Learn About the Law
Get help with your legal needs
FindLaw’s Learn About the Law features thousands of informational articles to help you understand your options. And if you’re ready to hire an attorney, find one in your area who can help.
IN RE: STATE FARM FIRE & CASUALTY COMPANY, a/s/o Kate O'Brian and Thomas Smith, petitioner-respondent, v. VILLAGE OF BRONXVILLE, et al., respondents,
Town of Eastchester, appellant. (Matter No. 1). State Farm Fire & Casualty Company, a/s/o Kate O'Brian and Thomas Smith, respondent, v.
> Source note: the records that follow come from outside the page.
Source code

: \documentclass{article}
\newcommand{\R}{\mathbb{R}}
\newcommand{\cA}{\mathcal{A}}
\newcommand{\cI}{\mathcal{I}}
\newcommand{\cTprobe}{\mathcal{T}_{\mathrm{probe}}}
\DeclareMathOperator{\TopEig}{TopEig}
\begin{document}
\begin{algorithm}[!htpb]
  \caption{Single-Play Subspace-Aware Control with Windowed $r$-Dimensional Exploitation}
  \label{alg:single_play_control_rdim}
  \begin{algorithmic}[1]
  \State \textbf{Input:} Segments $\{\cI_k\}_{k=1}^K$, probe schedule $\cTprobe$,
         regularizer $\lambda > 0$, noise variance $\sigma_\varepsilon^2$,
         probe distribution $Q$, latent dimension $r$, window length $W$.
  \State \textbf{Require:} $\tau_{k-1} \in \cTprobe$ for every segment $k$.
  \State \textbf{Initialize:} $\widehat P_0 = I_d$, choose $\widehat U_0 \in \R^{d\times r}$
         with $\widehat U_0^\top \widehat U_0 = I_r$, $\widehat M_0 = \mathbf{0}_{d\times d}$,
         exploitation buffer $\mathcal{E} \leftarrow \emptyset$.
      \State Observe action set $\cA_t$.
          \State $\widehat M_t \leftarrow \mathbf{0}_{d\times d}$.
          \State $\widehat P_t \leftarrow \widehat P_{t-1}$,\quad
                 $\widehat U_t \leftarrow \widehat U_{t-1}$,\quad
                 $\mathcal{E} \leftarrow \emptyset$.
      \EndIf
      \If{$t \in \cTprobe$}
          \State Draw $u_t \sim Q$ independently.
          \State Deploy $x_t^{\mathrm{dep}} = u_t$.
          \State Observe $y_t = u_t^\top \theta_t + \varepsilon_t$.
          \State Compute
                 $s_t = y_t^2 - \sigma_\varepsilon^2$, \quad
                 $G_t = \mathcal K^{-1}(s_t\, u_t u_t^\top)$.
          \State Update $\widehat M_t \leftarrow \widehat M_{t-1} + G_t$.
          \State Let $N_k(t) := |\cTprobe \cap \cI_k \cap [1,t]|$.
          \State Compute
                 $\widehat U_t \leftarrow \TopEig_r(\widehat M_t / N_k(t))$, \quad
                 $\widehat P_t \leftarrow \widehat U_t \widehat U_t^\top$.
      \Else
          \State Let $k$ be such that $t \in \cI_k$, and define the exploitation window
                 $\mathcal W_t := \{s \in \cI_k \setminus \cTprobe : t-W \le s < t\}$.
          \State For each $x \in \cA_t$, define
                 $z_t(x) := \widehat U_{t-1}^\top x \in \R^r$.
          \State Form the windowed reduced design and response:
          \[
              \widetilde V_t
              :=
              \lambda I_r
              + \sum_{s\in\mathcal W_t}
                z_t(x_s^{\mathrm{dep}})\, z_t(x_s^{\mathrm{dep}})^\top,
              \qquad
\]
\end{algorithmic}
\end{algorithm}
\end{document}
Ed Wiley Slate Co., et al., defendants, Town of Eastchester, appellant. (Matter No. 2).
In a proceeding pursuant to General Municipal Law § 50-e(5) for leave to serve a late notice of claim and a related subrogation action to recover amounts paid by the petitioner, State Farm Fire & Casualty Company, to its insureds for property damage, the Town of Eastchester appeals, as limited by its brief, from so much of an order of the Supreme Court, Westchester County (Bellantoni, J.), entered September 24, 2004, as, granted the petition insofar as asserted against it, and denied that branch of its cross motion which was to dismiss the complaint in the related subrogation action insofar as asserted against it.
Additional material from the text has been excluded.